NuStar had suspended PDVSA several times since 2017 from using its St. Eustatius facility over millions of dollars in missed payments.
The terminal played a role in a legal dispute between PDVSA and ConocoPhillips, which earlier this year tried to enforce a $2 billion arbitration award by seizing some of the Venezuelan firm’s assets in the Caribbean.
“We can confirm that we have signed an agreement with PDVSA, which brings their account current,” NuStar spokesman Chris Cho said in an email. “This agreement improves the earnings outlook for our St Eustatius terminal for the remainder of 2018.”
NuStar and PDVSA also signed a new contract that reduces the storage available to PDVSA at the facility, while securing fees for about one year’s worth of storage, he added.
In May, when Conoco started legal actions to seize PDVSA’s assets on several islands where it rents or owns terminals and refineries, over 4 million barrels of Venezuelan heavy crude stored at Statia were temporarily retained under a court order.

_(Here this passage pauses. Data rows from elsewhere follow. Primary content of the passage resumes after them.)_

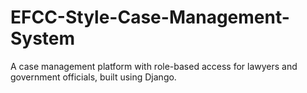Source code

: # EFCC-Style-Case-Management-System
A case management platform with role-based access for lawyers and government officials, built using Django.
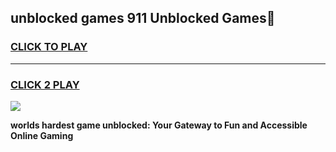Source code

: 
## unblocked games 911 Unblocked Games👋
<h3>
<a href="https://premium.freeplayer.one?title=unblocked_games_911&ref=16F">CLICK TO PLAY</a></h3>
<hr>

<h3>
<a href="https://premium.freeplayer.one?title=unblocked_games_911&ref=16F">CLICK 2 PLAY</a>
  
</h3>

<a href="https://premium.freeplayer.one?title=unblocked_games_911&ref=16F/"><img src="https://clearcache.store/games.png"></a>


**worlds hardest game unblocked: Your Gateway to Fun and Accessible Online Gaming**
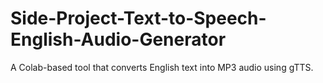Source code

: # Side-Project-Text-to-Speech-English-Audio-Generator
A Colab-based tool that converts English text into MP3 audio using gTTS.
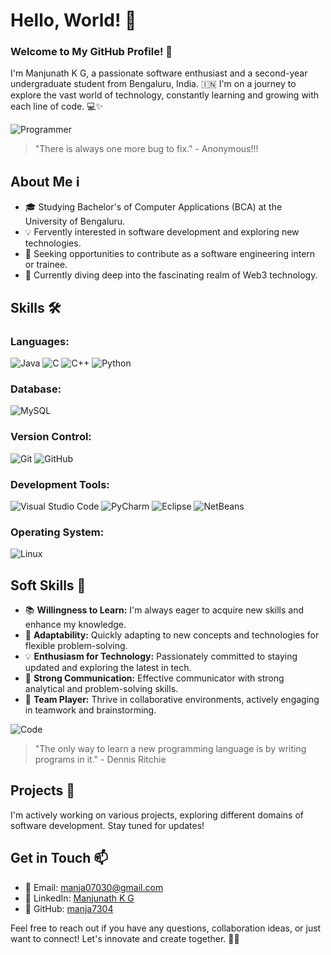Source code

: # Hello, World! 🌟

### Welcome to My GitHub Profile! 👋

I'm Manjunath K G, a passionate software enthusiast and a second-year undergraduate student from Bengaluru, India. 🇮🇳 I'm on a journey to explore the vast world of technology, constantly learning and growing with each line of code. 💻✨

![Programmer](https://media.giphy.com/media/ZVik7pBtu9dNS/giphy.gif)

> "There is always one more bug to fix." - Anonymous!!!

## About Me ℹ️

- 🎓 Studying Bachelor's of Computer Applications (BCA) at the University of Bengaluru.
- 💡 Fervently interested in software development and exploring new technologies.
- 🚀 Seeking opportunities to contribute as a software engineering intern or trainee.
- 🌱 Currently diving deep into the fascinating realm of Web3 technology.

## Skills 🛠️

### Languages:
![Java](https://img.shields.io/badge/Java-007396?style=for-the-badge&logo=java&logoColor=white)
![C](https://img.shields.io/badge/C-00599C?style=for-the-badge&logo=c&logoColor=white)
![C++](https://img.shields.io/badge/C++-00599C?style=for-the-badge&logo=c%2B%2B&logoColor=white)
![Python](https://img.shields.io/badge/Python-3776AB?style=for-the-badge&logo=python&logoColor=white)

### Database:
![MySQL](https://img.shields.io/badge/MySQL-4479A1?style=for-the-badge&logo=mysql&logoColor=white)

### Version Control:
![Git](https://img.shields.io/badge/Git-F05032?style=for-the-badge&logo=git&logoColor=white)
![GitHub](https://img.shields.io/badge/GitHub-181717?style=for-the-badge&logo=github&logoColor=white)

### Development Tools:
![Visual Studio Code](https://img.shields.io/badge/Visual_Studio_Code-007ACC?style=for-the-badge&logo=visual-studio-code&logoColor=white)
![PyCharm](https://img.shields.io/badge/PyCharm-000000?style=for-the-badge&logo=pycharm&logoColor=white)
![Eclipse](https://img.shields.io/badge/Eclipse-2C2255?style=for-the-badge&logo=eclipse&logoColor=white)
![NetBeans](https://img.shields.io/badge/NetBeans-1B6AC6?style=for-the-badge&logo=apache-netbeans-ide&logoColor=white)

### Operating System:
![Linux](https://img.shields.io/badge/Linux-FCC624?style=for-the-badge&logo=linux&logoColor=black)

## Soft Skills 🌟

- 📚 **Willingness to Learn:** I'm always eager to acquire new skills and enhance my knowledge.
- 🤝 **Adaptability:** Quickly adapting to new concepts and technologies for flexible problem-solving.
- 💡 **Enthusiasm for Technology:** Passionately committed to staying updated and exploring the latest in tech.
- 💬 **Strong Communication:** Effective communicator with strong analytical and problem-solving skills.
- 👥 **Team Player:** Thrive in collaborative environments, actively engaging in teamwork and brainstorming.

![Code](https://media.giphy.com/media/13HgwGsXF0aiGY/giphy.gif)

> "The only way to learn a new programming language is by writing programs in it." - Dennis Ritchie

## Projects 🚀

I'm actively working on various projects, exploring different domains of software development. Stay tuned for updates!

## Get in Touch 📫

- 📧 Email: [manja07030@gmail.com](mailto:manja07030@gmail.com)
- 📱 LinkedIn: [Manjunath K G](https://www.linkedin.com/in/manjunathkg07)
- 🔗 GitHub: [manja7304](https://github.com/manja7304)

Feel free to reach out if you have any questions, collaboration ideas, or just want to connect! Let's innovate and create together. 🚀✨
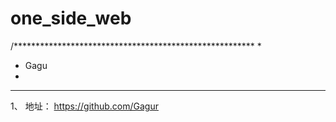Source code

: # one_side_web
/*******************************************************
 *
 * Gagu
 *
 *******************************************************
 1、 地址：
     https://github.com/Gagur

Conoco tried to seize the inventory, but the dispute for missing storage fees between PDVSA and NuStar added complications to the case.
In 2017, a similar legal fight between PDVSA and the conglomerate of shipping companies Sovcomflot led to an auction in which an inventory of Venezuelan crude stored in Statia was sold to a trading firm for satisfying a portion of the Russian firm’s claim.